With Gough you knew his social agenda. It may have been the ideals of that time for state support nearing total state welfare which sounds repugnant to present thinking and his total, take no prisoner attitude as he steams ahead with his agenda may have seemed suicidal. For that he may have seemed irresponsible. He may have been an idealist, but irresponsible. Yet he made no bones about it. Everyone knew what he was on about. He didn’t try to manipulate anything to project a different image.

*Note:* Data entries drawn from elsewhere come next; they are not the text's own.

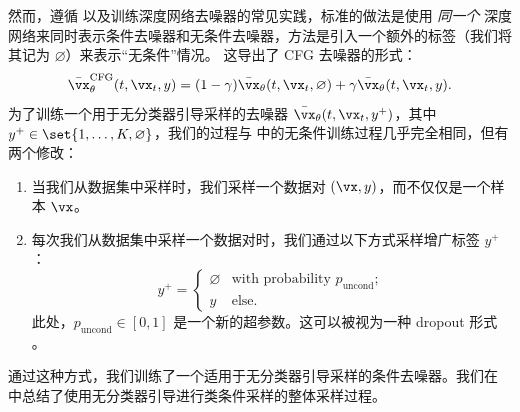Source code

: \documentclass[../../book-main_zh.tex]{subfiles}
\begin{document}
然而，遵循 \textcite{Ho2022-ry} 以及训练深度网络去噪器的常见实践，标准的做法是使用 \textit{同一个} 深度网络来同时表示条件去噪器和无条件去噪器，方法是引入一个额外的标签（我们将其记为 $\varnothing$）来表示“无条件”情况。
这导出了 CFG 去噪器的形式：
\begin{equation}\label{eq:conditional-denoising-mmse-denoiser-paired-data-approx-cfg}
    \bar{\vx}_{\theta}^{\mathrm{CFG}}(t, \vx_t, y)
    =
    (1 - \gamma) \bar{\vx}_{\theta}(t, \vx_t, \varnothing)
    +
    \gamma \bar{\vx}_{\theta}(t, \vx_t, y).
\end{equation}
为了训练一个用于无分类器引导采样的去噪器 $\bar{\vx}_{\theta}(t, \vx_t, y^+)$，其中 $y^+ \in \set{1, \dots, K, \varnothing}$，我们的过程与  中的无条件训练过程几乎完全相同，但有两个修改：
\begin{enumerate}
    \item 当我们从数据集中采样时，我们采样一个数据对 $(\vx, y)$，而不仅仅是一个样本 $\vx$。
    \item 每次我们从数据集中采样一个数据对时，我们通过以下方式采样增广标签 $y^+$：
        \begin{equation}
            y^+ =
            \begin{cases}
                \varnothing & \text{with probability } p_{\mathrm{uncond}}; \\
                y & \text{else}.
            \end{cases}
        \end{equation}
        此处，$p_{\mathrm{uncond}} \in [0, 1]$ 是一个新的超参数。这可以被视为一种 dropout 形式 \cite{srivastava2014dropout}。
\end{enumerate}
通过这种方式，我们训练了一个适用于无分类器引导采样的条件去噪器。我们在  中总结了使用无分类器引导进行类条件采样的整体采样过程。
\end{document}
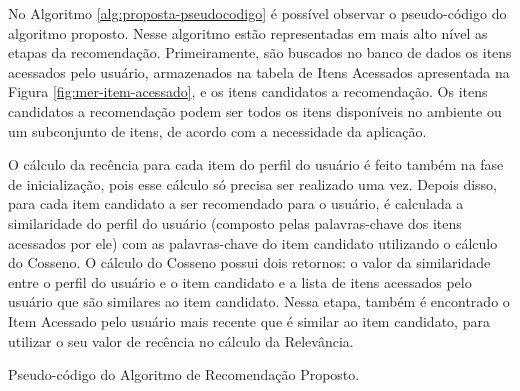 No Algoritmo \ref{alg:proposta-pseudocodigo} é possível observar o pseudo-código do algoritmo proposto. Nesse algoritmo
estão representadas em mais alto nível as etapas da recomendação. Primeiramente, são buscados no banco de dados os itens acessados
pelo usuário, armazenados na tabela de Itens Acessados apresentada na Figura \ref{fig:mer-item-acessado}, e os itens candidatos a recomendação. Os itens candidatos a
recomendação podem ser todos os itens disponíveis no ambiente ou um subconjunto de itens, de acordo com a necessidade da aplicação.

O cálculo da recência para cada item do perfil do usuário é feito também na fase de inicialização, pois esse cálculo só
precisa ser realizado uma vez. Depois disso, para cada item candidato a ser recomendado para o usuário, é calculada a
similaridade do perfil do usuário (composto pelas palavras-chave dos itens acessados por ele) com as palavras-chave do item
candidato utilizando o cálculo do Cosseno. O cálculo do Cosseno possui dois retornos: o valor da similaridade entre o perfil do usuário
e o item candidato e a lista de itens acessados pelo usuário que são similares ao item candidato. Nessa etapa, também é
encontrado o Item Acessado pelo usuário mais recente que é similar ao item candidato, para utilizar o seu valor de recência no cálculo da Relevância.

\begin{algorithm}
  \caption{Pseudo-código do Algoritmo de Recomendação Proposto. \label{alg:proposta-pseudocodigo}}


\end{algorithm}

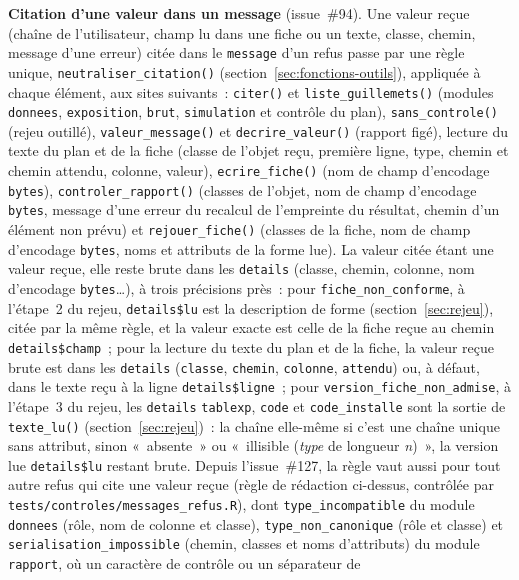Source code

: \documentclass[a4paper,11pt]{article}
\newcommand{\code}[1]{\texttt{\small #1}}
\begin{document}
\medskip
\noindent
\textbf{Citation d'une valeur dans un message} (issue~\#94). Une valeur
reçue (chaîne de l'utilisateur, champ lu dans une fiche ou un texte, classe,
chemin, message d'une erreur) citée dans le \code{message} d'un refus passe
par une règle unique, \code{neutraliser\_citation()}
(section~\ref{sec:fonctions-outils}), appliquée à chaque élément, aux
sites suivants~: \code{citer()} et
\code{liste\_guillemets()} (modules \code{donnees}, \code{exposition},
\code{brut}, \code{simulation} et contrôle du plan), \code{sans\_controle()}
(rejeu outillé), \code{valeur\_message()} et \code{decrire\_valeur()}
(rapport figé), lecture du texte du plan et de la fiche (classe de
l'objet reçu, première ligne, type, chemin et chemin attendu, colonne,
valeur), \code{ecrire\_fiche()} (nom de champ d'encodage \code{bytes}),
\code{controler\_rapport()} (classes de l'objet, nom de champ d'encodage
\code{bytes}, message d'une erreur du recalcul de l'empreinte du
résultat, chemin d'un élément non prévu) et \code{rejouer\_fiche()}
(classes de la fiche, nom de champ d'encodage \code{bytes}, noms et
attributs de la forme lue). La valeur citée étant une valeur reçue, elle
reste brute dans les \code{details} (classe, chemin, colonne, nom
d'encodage \code{bytes}\ldots), à trois précisions près~: pour
\code{fiche\_non\_conforme}, à l'étape~2 du rejeu, \code{details\$lu} est
la description de forme (section~\ref{sec:rejeu}), citée par la même
règle, et la valeur exacte est celle de la fiche reçue au chemin
\code{details\$champ}~; pour la lecture du texte du plan et de la fiche,
la valeur reçue brute est dans les \code{details} (\code{classe},
\code{chemin}, \code{colonne}, \code{attendu}) ou, à défaut, dans le
texte reçu à la ligne \code{details\$ligne}~; pour
\code{version\_fiche\_non\_admise}, à l'étape~3 du rejeu, les
\code{details} \code{tablexp}, \code{code} et \code{code\_installe} sont
la sortie de \code{texte\_lu()} (section~\ref{sec:rejeu})~: la chaîne
elle-même si c'est une chaîne unique sans attribut, sinon «~absente~» ou «~illisible (\emph{type} de
longueur \emph{n})~», la version lue \code{details\$lu} restant brute.
Depuis l'issue~\#127, la règle vaut aussi pour tout autre refus qui
cite une valeur reçue (règle de rédaction ci-dessus, contrôlée par
\code{tests/controles/messages\_refus.R}), dont \code{type\_incompatible}
du module \code{donnees} (rôle, nom de colonne et classe),
\code{type\_non\_canonique} (rôle et classe) et
\code{serialisation\_impossible} (chemin, classes et noms d'attributs) du
module \code{rapport}, où un caractère de contrôle ou un séparateur de
\end{document}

With Hawke it was the same thing. He was a womaniser and boozer. Yet he did not pretend to be something else. Keating continues to dish out his tongue lashings and continues to speak his mind about anything he has a view on. You always knew he would do that. I liked both Hawke and Keating. It was Keating who made it cool to appreciate antique clocks. If not for him, whenever I stepped into the antique shop of my brother in law (Daniel Ching) I would not have stopped to stare at these clocks.

Rudd however, is a different animal altogether. His public image has been a carefully crafted one. Just over a year ago I read an interview with him where he quoted Dietrich Bonheoffer extensively. He claimed to be devout Christian. I watched him spar with Joe Hockey, then the Minister for Human Services (or some ministry like that) and thought he was such an articulate, sincere and likeable man.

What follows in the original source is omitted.